Just to be clear, are you saying the genocide happens automatically or do I have to purge them? Because the pops seem to be doing fine in my game. What benefit do I get from purging them other than getting 100% full citizenship again? Are they not producing resources and I just missed that?

They are automatically purged.

There is a way to save them if you have all the gene-mod techs and got both biological ascension perks, you can remove the Hive-mind trait they get, but that doesn't come until later and even then I heard that it can be buggy and may not actually stop the purge.

Main Paineframe
Oct 27, 2010

Jeb Bush 2012 posted:

people want fixes to the way movement (and specifically, movement in war) work that won't be feasible as long as the designers have to assume that all FTL types could be in the game

Even aside from that, the AI is still not up to the task.
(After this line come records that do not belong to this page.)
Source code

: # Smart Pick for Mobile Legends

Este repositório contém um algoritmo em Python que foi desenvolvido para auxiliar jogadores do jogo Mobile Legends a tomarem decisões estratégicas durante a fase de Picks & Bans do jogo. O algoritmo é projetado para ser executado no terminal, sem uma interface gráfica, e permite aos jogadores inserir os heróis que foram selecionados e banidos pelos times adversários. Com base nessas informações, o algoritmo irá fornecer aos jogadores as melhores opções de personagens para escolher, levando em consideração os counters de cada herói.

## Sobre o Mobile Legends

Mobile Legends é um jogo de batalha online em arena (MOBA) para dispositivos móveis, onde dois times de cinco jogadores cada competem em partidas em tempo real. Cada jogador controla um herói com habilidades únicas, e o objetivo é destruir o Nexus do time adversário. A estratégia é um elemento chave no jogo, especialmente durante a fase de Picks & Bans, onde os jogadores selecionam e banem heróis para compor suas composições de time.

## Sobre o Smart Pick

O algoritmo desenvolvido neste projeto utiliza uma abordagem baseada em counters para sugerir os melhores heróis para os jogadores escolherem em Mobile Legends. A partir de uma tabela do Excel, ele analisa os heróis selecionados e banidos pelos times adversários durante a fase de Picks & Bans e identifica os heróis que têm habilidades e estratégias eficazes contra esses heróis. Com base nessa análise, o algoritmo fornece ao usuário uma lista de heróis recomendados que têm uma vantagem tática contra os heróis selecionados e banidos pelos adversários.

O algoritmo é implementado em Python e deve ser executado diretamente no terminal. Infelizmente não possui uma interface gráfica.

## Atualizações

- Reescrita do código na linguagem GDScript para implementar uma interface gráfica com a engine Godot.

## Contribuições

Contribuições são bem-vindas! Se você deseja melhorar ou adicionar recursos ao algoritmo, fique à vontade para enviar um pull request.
Even after all this time since release, wars that aren't wildly in the player's favor seem to be mostly decided by figuring out how to trick the AI. I just won a war I had absolutely no business winning, because it turns out the AI absolutely can't deal with having its army transports intercepted right now. The powerful doomstack I couldn't possibly match just sat there above my homeworld, doing nothing but waiting for the unescorted invasion armies that would never come because I parked a few corvettes at a hyperlane chokepoint they had to pass through. Even when they sent more fleets, they didn't even try to drive off my corvettes - I just moved aside and let then through to my capital world, where they immediately joined up with the doomstack and continued to uselessly bombard my capital. With the only real threat pinned down by its own AI, I was free to take my time building up a new fleet and sending it against softer targets to build up warscore and win a moderate victory.

Caustic Soda posted:

Why are we supposed to want static defenses to be important? I would rather have wars become faster and more decisive, not less.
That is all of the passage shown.